Work instructions: Your reply should consist of the entries, copied exactly and stripped of images.

Provided material:
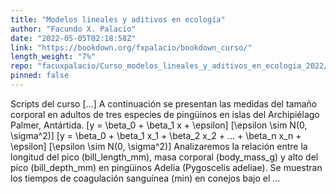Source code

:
 ```yaml
---
title: "Modelos lineales y aditivos en ecología"
author: "Facundo X. Palacio"
date: "2022-05-05T02:18:58Z"
link: "https://bookdown.org/fxpalacio/bookdown_curso/"
length_weight: "7%"
repo: "facuxpalacio/Curso_modelos_lineales_y_aditivos_en_ecologia_2022/bookdown_curso"
pinned: false
---
```


Scripts del curso [...] A continuación se presentan las medidas del tamaño corporal en adultos de tres especies de pingüinos en islas del Archipiélago Palmer, Antártida. \[y = \beta_0 + \beta_1 x + \epsilon\] \[\epsilon \sim N(0, \sigma^2)\] \[y = \beta_0 + \beta_1 x_1 + \beta_2 x_2 + ... + \beta_n x_n + \epsilon\] \[\epsilon \sim N(0, \sigma^2)\] Analizaremos la relación entre la longitud del pico (bill_length_mm), masa corporal (body_mass_g) y alto del pico (bill_depth_mm) en pingüinos Adelia (Pygoscelis adeliae). Se muestran los tiempos de coagulación sanguínea (min) en conejos bajo el ...
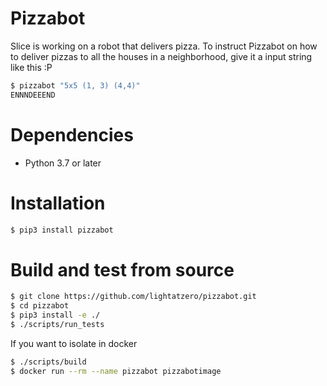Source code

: # Pizzabot

Slice is working on a robot that delivers pizza. To instruct Pizzabot on how to deliver pizzas to all the houses in a neighborhood, give it a input string like this :P
```sh
$ pizzabot "5x5 (1, 3) (4,4)"
ENNNDEEEND
```
# Dependencies

* Python 3.7 or later

# Installation

```sh
$ pip3 install pizzabot
```
# Build and test from source

```sh
$ git clone https://github.com/lightatzero/pizzabot.git
$ cd pizzabot
$ pip3 install -e ./
$ ./scripts/run_tests
```
If you want to isolate in docker
```sh
$ ./scripts/build 
$ docker run --rm --name pizzabot pizzabotimage
```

Problem solution:
Source code

:
 ```yaml
---
title: "Modelos lineales y aditivos en ecología"
author: "Facundo X. Palacio"
date: "2022-05-05T02:18:58Z"
link: "https://bookdown.org/fxpalacio/bookdown_curso/"
length_weight: "7%"
repo: "facuxpalacio/Curso_modelos_lineales_y_aditivos_en_ecologia_2022/bookdown_curso"
pinned: false
---
```


Scripts del curso [...] A continuación se presentan las medidas del tamaño corporal en adultos de tres especies de pingüinos en islas del Archipiélago Palmer, Antártida. \[y = \beta_0 + \beta_1 x + \epsilon\] \[\epsilon \sim N(0, \sigma^2)\] \[y = \beta_0 + \beta_1 x_1 + \beta_2 x_2 + ... + \beta_n x_n + \epsilon\] \[\epsilon \sim N(0, \sigma^2)\] Analizaremos la relación entre la longitud del pico (bill_length_mm), masa corporal (body_mass_g) y alto del pico (bill_depth_mm) en pingüinos Adelia (Pygoscelis adeliae). Se muestran los tiempos de coagulación sanguínea (min) en conejos bajo el ...
Source code

: # Pizzabot

Slice is working on a robot that delivers pizza. To instruct Pizzabot on how to deliver pizzas to all the houses in a neighborhood, give it a input string like this :P
```sh
$ pizzabot "5x5 (1, 3) (4,4)"
ENNNDEEEND
```
# Dependencies

* Python 3.7 or later

# Installation

```sh
$ pip3 install pizzabot
```
# Build and test from source

```sh
$ git clone https://github.com/lightatzero/pizzabot.git
$ cd pizzabot
$ pip3 install -e ./
$ ./scripts/run_tests
```
If you want to isolate in docker
```sh
$ ./scripts/build 
$ docker run --rm --name pizzabot pizzabotimage
```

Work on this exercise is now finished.